Tuesday, June 1, 2010

What is Truth?

Passage: John 18:28-40


Jewish historians Philo and Josephus describe Pontius Pilate as a violent and savage ruler who ordered executions regularly and arbitrarily. The Pontius Pilate we meet in John 18 doesn’t fit their descriptions. The Pilate who meets with Jesus seems almost conciliatory. He goes out of his way to avoid executing the Jew his peers have identified as a dangerous insurgent.

Pilate seems curious about Jesus and the furor that’s blown up around him. Rather than dismiss the whole business by passing down a quick judgment, Pilate engages the accused in conversation. He wants to understand Jesus. He asks some questions.

“So, are you really the ‘King of the Jews’?”

“Where’d you get that idea?”

“Your people. It was them that brought you here, remember?”

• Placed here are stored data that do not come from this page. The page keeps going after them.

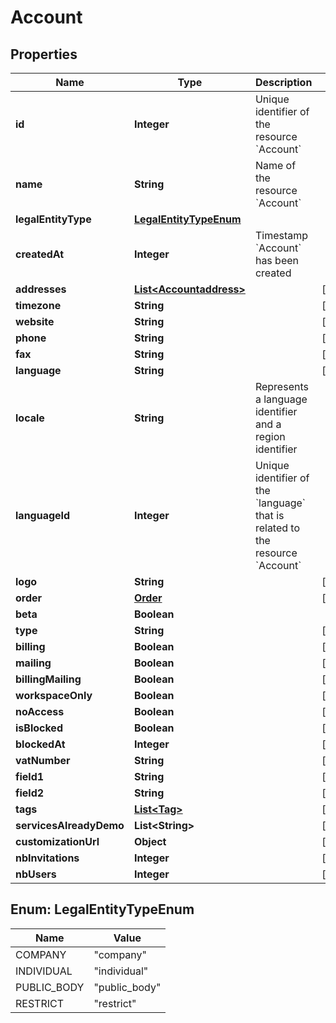 

# Account


## Properties

| Name | Type | Description | Notes |
|------------ | ------------- | ------------- | -------------|
|**id** | **Integer** | Unique identifier of the resource &#x60;Account&#x60; |  |
|**name** | **String** | Name of the resource &#x60;Account&#x60; |  |
|**legalEntityType** | [**LegalEntityTypeEnum**](#LegalEntityTypeEnum) |  |  |
|**createdAt** | **Integer** | Timestamp &#x60;Account&#x60; has been created |  |
|**addresses** | [**List&lt;Accountaddress&gt;**](Accountaddress.md) |  |  [optional] |
|**timezone** | **String** |  |  [optional] |
|**website** | **String** |  |  [optional] |
|**phone** | **String** |  |  [optional] |
|**fax** | **String** |  |  [optional] |
|**language** | **String** |  |  [optional] |
|**locale** | **String** | Represents a language identifier and a region identifier |  |
|**languageId** | **Integer** | Unique identifier of the &#x60;language&#x60; that is related to the resource &#x60;Account&#x60; |  |
|**logo** | **String** |  |  [optional] |
|**order** | [**Order**](Order.md) |  |  [optional] |
|**beta** | **Boolean** |  |  |
|**type** | **String** |  |  [optional] |
|**billing** | **Boolean** |  |  [optional] |
|**mailing** | **Boolean** |  |  [optional] |
|**billingMailing** | **Boolean** |  |  [optional] |
|**workspaceOnly** | **Boolean** |  |  [optional] |
|**noAccess** | **Boolean** |  |  [optional] |
|**isBlocked** | **Boolean** |  |  [optional] |
|**blockedAt** | **Integer** |  |  [optional] |
|**vatNumber** | **String** |  |  [optional] |
|**field1** | **String** |  |  [optional] |
|**field2** | **String** |  |  [optional] |
|**tags** | [**List&lt;Tag&gt;**](Tag.md) |  |  [optional] |
|**servicesAlreadyDemo** | **List&lt;String&gt;** |  |  [optional] |
|**customizationUrl** | **Object** |  |  [optional] |
|**nbInvitations** | **Integer** |  |  [optional] |
|**nbUsers** | **Integer** |  |  [optional] |



## Enum: LegalEntityTypeEnum

| Name | Value |
|---- | -----|
| COMPANY | &quot;company&quot; |
| INDIVIDUAL | &quot;individual&quot; |
| PUBLIC_BODY | &quot;public_body&quot; |
| RESTRICT | &quot;restrict&quot; |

“My kingdom isn’t from around here. If it were, don’t you think my servants would have fought to keep me from getting arrested? My kingdom’s from somewhere else.”

“So you are a king!”

“Yes. I’ve come to testify to the truth.”

To which Pilate responds, “What is truth?” Pilate is a pragmatist. He represents an Emperor who has taken on god status. But he knows his Emperor isn’t a god. He represents a culture that demands worship of a pantheon of gods at myriad shrines and temples. But he knows he and his people are just going through the motions. Now he’s talking to a man who will go to the cross for yet another deity; yet another religion. And Pilate says, “Give it a rest. Give it a rest for fifteen minutes and you will save your life. Nothing is objectively true. At least not true enough to die for.

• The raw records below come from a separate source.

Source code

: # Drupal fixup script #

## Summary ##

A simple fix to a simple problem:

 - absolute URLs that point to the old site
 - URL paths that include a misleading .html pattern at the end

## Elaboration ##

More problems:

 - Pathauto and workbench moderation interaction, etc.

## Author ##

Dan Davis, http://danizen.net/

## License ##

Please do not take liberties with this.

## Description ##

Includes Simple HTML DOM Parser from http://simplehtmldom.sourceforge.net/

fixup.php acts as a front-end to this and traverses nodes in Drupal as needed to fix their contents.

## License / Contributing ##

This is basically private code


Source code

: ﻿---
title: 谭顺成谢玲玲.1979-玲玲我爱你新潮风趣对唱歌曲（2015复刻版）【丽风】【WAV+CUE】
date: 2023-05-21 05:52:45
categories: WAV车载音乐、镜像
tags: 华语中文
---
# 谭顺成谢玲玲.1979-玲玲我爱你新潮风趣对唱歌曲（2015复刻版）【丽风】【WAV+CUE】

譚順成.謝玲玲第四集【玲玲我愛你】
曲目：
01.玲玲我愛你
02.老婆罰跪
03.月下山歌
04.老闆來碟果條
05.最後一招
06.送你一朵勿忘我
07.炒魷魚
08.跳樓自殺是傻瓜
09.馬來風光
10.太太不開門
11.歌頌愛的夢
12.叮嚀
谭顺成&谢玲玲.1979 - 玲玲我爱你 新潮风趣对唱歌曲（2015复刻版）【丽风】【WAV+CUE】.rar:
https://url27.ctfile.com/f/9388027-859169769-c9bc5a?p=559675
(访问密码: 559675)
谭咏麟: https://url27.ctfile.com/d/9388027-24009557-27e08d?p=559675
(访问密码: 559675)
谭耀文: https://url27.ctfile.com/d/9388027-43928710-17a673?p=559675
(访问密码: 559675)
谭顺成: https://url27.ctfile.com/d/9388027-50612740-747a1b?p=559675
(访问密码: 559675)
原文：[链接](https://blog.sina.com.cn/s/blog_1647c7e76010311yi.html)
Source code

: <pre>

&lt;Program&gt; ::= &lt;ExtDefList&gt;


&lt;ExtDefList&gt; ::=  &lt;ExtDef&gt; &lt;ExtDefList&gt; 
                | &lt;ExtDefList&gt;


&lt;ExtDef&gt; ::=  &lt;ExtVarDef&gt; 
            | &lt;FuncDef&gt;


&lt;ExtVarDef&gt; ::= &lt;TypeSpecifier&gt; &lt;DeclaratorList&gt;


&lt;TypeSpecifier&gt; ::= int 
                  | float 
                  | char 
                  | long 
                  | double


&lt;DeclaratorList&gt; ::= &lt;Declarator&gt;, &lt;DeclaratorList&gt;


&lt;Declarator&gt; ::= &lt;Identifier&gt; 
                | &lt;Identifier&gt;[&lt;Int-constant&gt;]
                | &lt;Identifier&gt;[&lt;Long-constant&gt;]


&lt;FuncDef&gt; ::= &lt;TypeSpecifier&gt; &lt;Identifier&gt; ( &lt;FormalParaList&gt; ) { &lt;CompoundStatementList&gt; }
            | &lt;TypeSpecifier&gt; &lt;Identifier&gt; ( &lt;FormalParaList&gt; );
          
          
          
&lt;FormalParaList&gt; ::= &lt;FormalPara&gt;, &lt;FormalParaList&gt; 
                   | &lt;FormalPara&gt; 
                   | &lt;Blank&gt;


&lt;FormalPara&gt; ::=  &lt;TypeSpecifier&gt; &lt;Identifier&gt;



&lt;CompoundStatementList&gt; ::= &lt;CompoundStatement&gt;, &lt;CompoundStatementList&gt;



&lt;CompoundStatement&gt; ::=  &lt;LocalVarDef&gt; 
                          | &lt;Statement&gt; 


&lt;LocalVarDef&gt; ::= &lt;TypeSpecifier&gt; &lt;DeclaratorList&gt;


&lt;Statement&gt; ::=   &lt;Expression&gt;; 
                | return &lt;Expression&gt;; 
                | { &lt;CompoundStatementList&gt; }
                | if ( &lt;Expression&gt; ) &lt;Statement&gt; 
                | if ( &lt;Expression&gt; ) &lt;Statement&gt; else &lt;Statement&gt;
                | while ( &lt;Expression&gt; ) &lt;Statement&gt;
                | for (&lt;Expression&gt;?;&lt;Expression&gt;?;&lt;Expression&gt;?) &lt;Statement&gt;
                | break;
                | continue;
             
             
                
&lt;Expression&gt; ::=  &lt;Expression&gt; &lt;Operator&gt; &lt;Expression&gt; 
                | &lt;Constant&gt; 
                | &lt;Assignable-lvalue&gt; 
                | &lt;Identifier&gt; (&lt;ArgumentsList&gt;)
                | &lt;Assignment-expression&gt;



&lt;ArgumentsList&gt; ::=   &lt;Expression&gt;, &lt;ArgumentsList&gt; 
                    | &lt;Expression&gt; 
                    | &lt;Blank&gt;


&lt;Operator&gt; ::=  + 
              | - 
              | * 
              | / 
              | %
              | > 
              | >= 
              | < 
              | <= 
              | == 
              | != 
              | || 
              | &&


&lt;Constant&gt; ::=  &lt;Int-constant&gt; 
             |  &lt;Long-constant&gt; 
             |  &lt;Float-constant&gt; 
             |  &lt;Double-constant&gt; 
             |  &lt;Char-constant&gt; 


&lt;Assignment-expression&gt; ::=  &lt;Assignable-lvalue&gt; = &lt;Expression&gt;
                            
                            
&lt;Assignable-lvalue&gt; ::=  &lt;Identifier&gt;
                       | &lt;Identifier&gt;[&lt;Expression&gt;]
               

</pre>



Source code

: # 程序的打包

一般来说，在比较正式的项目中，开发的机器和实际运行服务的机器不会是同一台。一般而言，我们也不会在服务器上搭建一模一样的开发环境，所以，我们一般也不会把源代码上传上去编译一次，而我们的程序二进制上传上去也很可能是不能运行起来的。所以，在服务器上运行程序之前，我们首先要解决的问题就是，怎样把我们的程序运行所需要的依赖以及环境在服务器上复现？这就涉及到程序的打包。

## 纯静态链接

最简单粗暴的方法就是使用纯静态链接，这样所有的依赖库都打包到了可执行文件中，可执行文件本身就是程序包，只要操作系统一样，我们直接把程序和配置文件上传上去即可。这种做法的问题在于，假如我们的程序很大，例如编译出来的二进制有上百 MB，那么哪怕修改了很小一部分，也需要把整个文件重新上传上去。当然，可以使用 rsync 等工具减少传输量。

Pilate expects Jesus to back down. He would. He has. He has bowed at Athena’s shrine. He has kissed the feet of the Emperor’s statue. He will do what he has to do to save himself.

But Jesus isn’t interested in saving himself. That’s not what he came here to do. He came to testify to the one true thing. The only true thing. And if he backs down, he will simply confirm what Pilate and the rest of the world believe: none of it is really true. “This is true,” says Jesus: “God so loved the world that he gave his one and only son, that whoever believes in him shall not die but have eternal life.”

Jesus refuses to lie to save himself. He sticks to his story, ensuring that he will be sent to the cross. Rather than save himself, Jesus saves the world.